VO2 Max: Your Key to Longevity and Athletic Success

VO2 max is not just a measure of athletic performance; it’s also one of the best indicators of longevity. For endurance sports enthusiasts, it’s a critical factor in achieving success in their sport. But here’s the catch: VO2 max tends to peak between the ages of 25 and 30. From that point, maintaining or increasing it becomes more difficult and a true game of consistency and effort—and the real challenge begins after age 40.

The Decline of VO2 Max

For a relatively sedentary individual, VO2 max can decline by about 10% per decade starting at 40. However, for those who exercise even a little quite regularly, studies show that decline can be reduced to 5%. While halving the rate of decline is significant, for many endurance athletes, this statistic can feel a bit disheartening. Why? The “exercisers” in these studies are training at much lower intensities and volumes than dedicated athletes, such as those in the RPG community, are accustomed to. 

There Is Good Reason For Optimism

There’s good news for those who remain committed to high-level training. Numerous examples exist of athletes who maintained or even improved their VO2 max well into their early 50s. These individuals demonstrate that while age may be a factor, consistent and targeted training can defy the usual trends.
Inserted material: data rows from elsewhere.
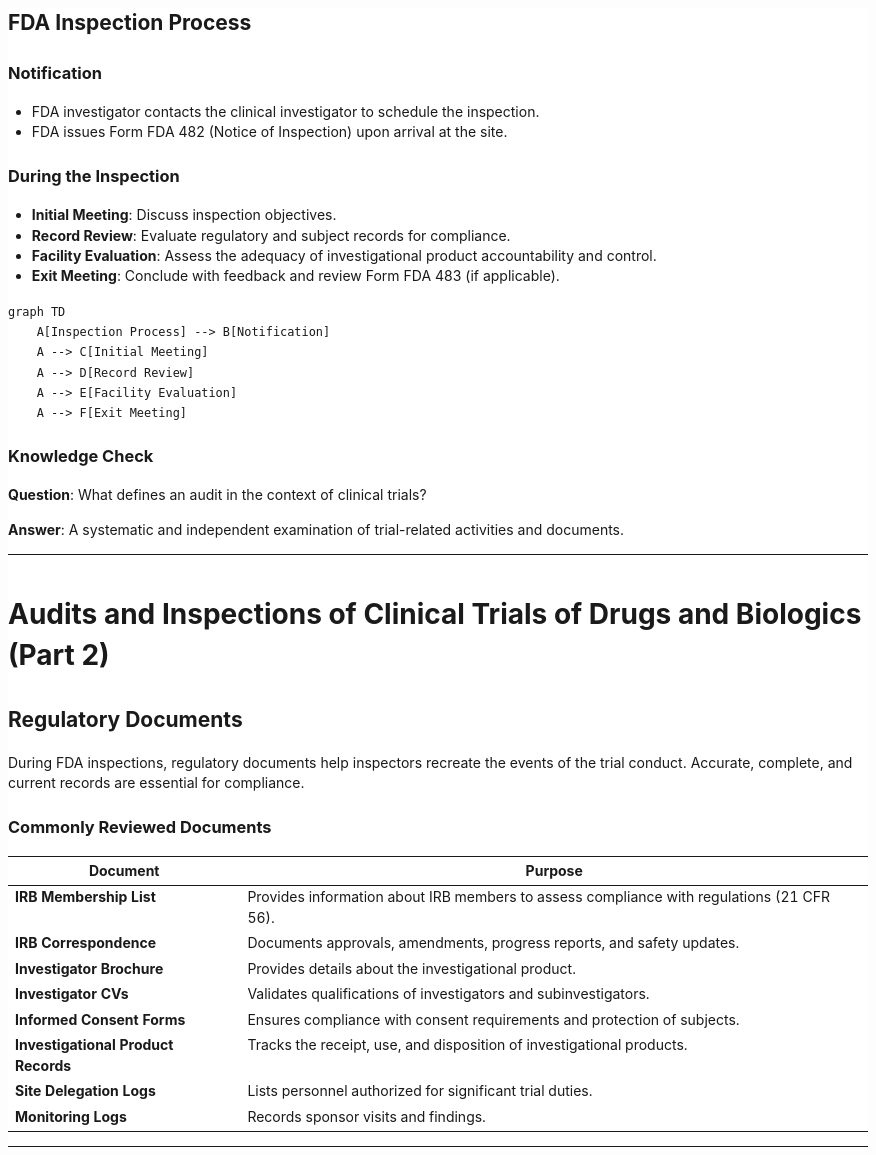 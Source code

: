 
## **FDA Inspection Process**

### **Notification**

- FDA investigator contacts the clinical investigator to schedule the inspection.
- FDA issues Form FDA 482 (Notice of Inspection) upon arrival at the site.

### **During the Inspection**

- **Initial Meeting**: Discuss inspection objectives.
- **Record Review**: Evaluate regulatory and subject records for compliance.
- **Facility Evaluation**: Assess the adequacy of investigational product accountability and control.
- **Exit Meeting**: Conclude with feedback and review Form FDA 483 (if applicable).

```mermaid
graph TD
    A[Inspection Process] --> B[Notification]
    A --> C[Initial Meeting]
    A --> D[Record Review]
    A --> E[Facility Evaluation]
    A --> F[Exit Meeting]
```

### **Knowledge Check**

**Question**: What defines an audit in the context of clinical trials?

**Answer**: A systematic and independent examination of trial-related activities and documents.

---

# Audits and Inspections of Clinical Trials of Drugs and Biologics (Part 2)

## **Regulatory Documents**

During FDA inspections, regulatory documents help inspectors recreate the events of the trial conduct. Accurate, complete, and current records are essential for compliance.

### **Commonly Reviewed Documents**

| **Document**               | **Purpose**                                                                                   |
|----------------------------|-----------------------------------------------------------------------------------------------|
| **IRB Membership List**   | Provides information about IRB members to assess compliance with regulations (21 CFR 56).     |
| **IRB Correspondence**    | Documents approvals, amendments, progress reports, and safety updates.                       |
| **Investigator Brochure** | Provides details about the investigational product.                                           |
| **Investigator CVs**      | Validates qualifications of investigators and subinvestigators.                               |
| **Informed Consent Forms**| Ensures compliance with consent requirements and protection of subjects.                      |
| **Investigational Product Records** | Tracks the receipt, use, and disposition of investigational products.                 |
| **Site Delegation Logs**  | Lists personnel authorized for significant trial duties.                                      |
| **Monitoring Logs**       | Records sponsor visits and findings.                                                          |

---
One of the RPG members Dudley Hoskin summarised it best:

"It is important to remember that you lose potential vo2 or potential fast twitch muscle as you age. i.e. if you were to train as an Olympian at 25 and reach your max potential then the decline to the same max potential at 35,45,55 would show these obvious declines. Apart from former pros like Liz and Reedy, I doubt anyone has been to their maximum potential. As such there is no real reason you can’t increase Vo2 or muscle mass as you get older if you train to a higher potential of your max ability. 

I train a 72 yr old neighbour. The muscle, balance, and functionality gains he has made in 3 months takes him back to his 50s. Has he lost potential? Yes, but he has still gained muscle and improved his Vo2 max from where it was 3 months ago."

The Danger of Inconsistency

Here’s where things get tricky: after age 40, taking extended breaks from training can significantly accelerate VO2 max losses. A gap of just 3-4 months can result in declines far greater than what you’d experience with even light training. The moral of the story? Consistency matters more than ever as you age.

Consistency Over Craziness

This ties back to one of RPG’s favorite sayings: “Consistency over craziness.” For younger athletes, this mantra helps build an aerobic engine and improve VO2 max without risking injury. For older athletes, it’s the key to maintaining the fitness levels they’ve worked so hard to achieve over the years.

Final Thoughts

You can’t fight Father Time but can certainly slow his march. Building VO2 max is much harder than maintaining it, so staying consistent is your best defense. Whether you’re just starting your endurance journey or you’re decades into it, remember that consistency over craziness tends to prevail as the best strategy for staying fit and healthy for longer.